TASK INPUTS START
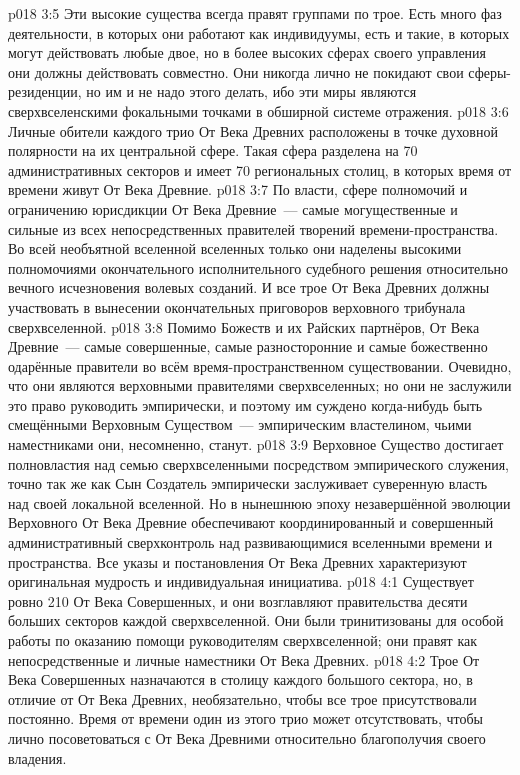 \vs p018 3:5 \pc Эти высокие существа всегда правят группами по трое. Есть много фаз деятельности, в которых они работают как индивидуумы, есть и такие, в которых могут действовать любые двое, но в более высоких сферах своего управления они должны действовать совместно. Они никогда лично не покидают свои сферы\hyp{}резиденции, но им и не надо этого делать, ибо эти миры являются сверхвселенскими фокальными точками в обширной системе отражения.
\vs p018 3:6 Личные обители каждого трио От Века Древних расположены в точке духовной полярности на их центральной сфере. Такая сфера разделена на 70 административных секторов и имеет 70 региональных столиц, в которых время от времени живут От Века Древние.
\vs p018 3:7 По власти, сфере полномочий и ограничению юрисдикции От Века Древние~--- самые могущественные и сильные из всех непосредственных правителей творений времени\hyp{}пространства. Во всей необъятной вселенной вселенных только они наделены высокими полномочиями окончательного исполнительного судебного решения относительно вечного исчезновения волевых созданий. И все трое От Века Древних должны участвовать в вынесении окончательных приговоров верховного трибунала сверхвселенной.
\vs p018 3:8 \pc Помимо Божеств и их Райских партнёров, От Века Древние~--- самые совершенные, самые разносторонние и самые божественно одарённые правители во всём время\hyp{}пространственном существовании. Очевидно, что они являются верховными правителями сверхвселенных; но они не заслужили это право руководить эмпирически, и поэтому им суждено когда\hyp{}нибудь быть смещёнными Верховным Существом~--- эмпирическим властелином, чьими наместниками они, несомненно, станут.
\vs p018 3:9 Верховное Существо достигает полновластия над семью сверхвселенными посредством эмпирического служения, точно так же как Сын Создатель эмпирически заслуживает суверенную власть над своей локальной вселенной. Но в нынешнюю эпоху незавершённой эволюции Верховного От Века Древние обеспечивают координированный и совершенный административный сверхконтроль над развивающимися вселенными времени и пространства. Все указы и постановления От Века Древних характеризуют оригинальная мудрость и индивидуальная инициатива.
\vs p018 4:1 Существует ровно 210 От Века Совершенных, и они возглавляют правительства десяти больших секторов каждой сверхвселенной. Они были тринитизованы для особой работы по оказанию помощи руководителям сверхвселенной; они правят как непосредственные и личные наместники От Века Древних.
\vs p018 4:2 Трое От Века Совершенных назначаются в столицу каждого большого сектора, но, в отличие от От Века Древних, необязательно, чтобы все трое присутствовали постоянно. Время от времени один из этого трио может отсутствовать, чтобы лично посоветоваться с От Века Древними относительно благополучия своего владения.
TASK INPUTS END
EXERCISE GOAL ▸
Which lines above include the word "относительно"? Show each one.

ANSWER BOX ▸
\vs p018 3:7 По власти, сфере полномочий и ограничению юрисдикции От Века Древние~--- самые могущественные и сильные из всех непосредственных правителей творений времени\hyp{}пространства. Во всей необъятной вселенной вселенных только они наделены высокими полномочиями окончательного исполнительного судебного решения относительно вечного исчезновения волевых созданий. И все трое От Века Древних должны участвовать в вынесении окончательных приговоров верховного трибунала сверхвселенной.
\vs p018 4:2 Трое От Века Совершенных назначаются в столицу каждого большого сектора, но, в отличие от От Века Древних, необязательно, чтобы все трое присутствовали постоянно. Время от времени один из этого трио может отсутствовать, чтобы лично посоветоваться с От Века Древними относительно благополучия своего владения.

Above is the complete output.